[Provided data Boundary: Start]
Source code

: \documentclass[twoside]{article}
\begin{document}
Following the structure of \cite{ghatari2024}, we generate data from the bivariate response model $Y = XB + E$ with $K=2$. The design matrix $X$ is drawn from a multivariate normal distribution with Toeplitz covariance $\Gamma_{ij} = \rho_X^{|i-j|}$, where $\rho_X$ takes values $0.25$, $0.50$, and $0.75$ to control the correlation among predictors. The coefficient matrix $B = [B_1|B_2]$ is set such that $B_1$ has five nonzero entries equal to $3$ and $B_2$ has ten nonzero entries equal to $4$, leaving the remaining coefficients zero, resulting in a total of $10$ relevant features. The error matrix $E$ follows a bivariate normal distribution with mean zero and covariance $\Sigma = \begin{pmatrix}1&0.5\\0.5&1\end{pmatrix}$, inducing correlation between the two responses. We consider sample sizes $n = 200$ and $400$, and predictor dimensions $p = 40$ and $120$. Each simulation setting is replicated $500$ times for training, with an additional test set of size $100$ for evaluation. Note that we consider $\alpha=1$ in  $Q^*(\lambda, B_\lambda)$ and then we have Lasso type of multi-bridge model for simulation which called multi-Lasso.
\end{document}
[Provided data Boundary: End]
Task goal
Extract all the entries word for word.

Task solution
Source code

: \documentclass[twoside]{article}
\begin{document}
Following the structure of \cite{ghatari2024}, we generate data from the bivariate response model $Y = XB + E$ with $K=2$. The design matrix $X$ is drawn from a multivariate normal distribution with Toeplitz covariance $\Gamma_{ij} = \rho_X^{|i-j|}$, where $\rho_X$ takes values $0.25$, $0.50$, and $0.75$ to control the correlation among predictors. The coefficient matrix $B = [B_1|B_2]$ is set such that $B_1$ has five nonzero entries equal to $3$ and $B_2$ has ten nonzero entries equal to $4$, leaving the remaining coefficients zero, resulting in a total of $10$ relevant features. The error matrix $E$ follows a bivariate normal distribution with mean zero and covariance $\Sigma = \begin{pmatrix}1&0.5\\0.5&1\end{pmatrix}$, inducing correlation between the two responses. We consider sample sizes $n = 200$ and $400$, and predictor dimensions $p = 40$ and $120$. Each simulation setting is replicated $500$ times for training, with an additional test set of size $100$ for evaluation. Note that we consider $\alpha=1$ in  $Q^*(\lambda, B_\lambda)$ and then we have Lasso type of multi-bridge model for simulation which called multi-Lasso.
\end{document}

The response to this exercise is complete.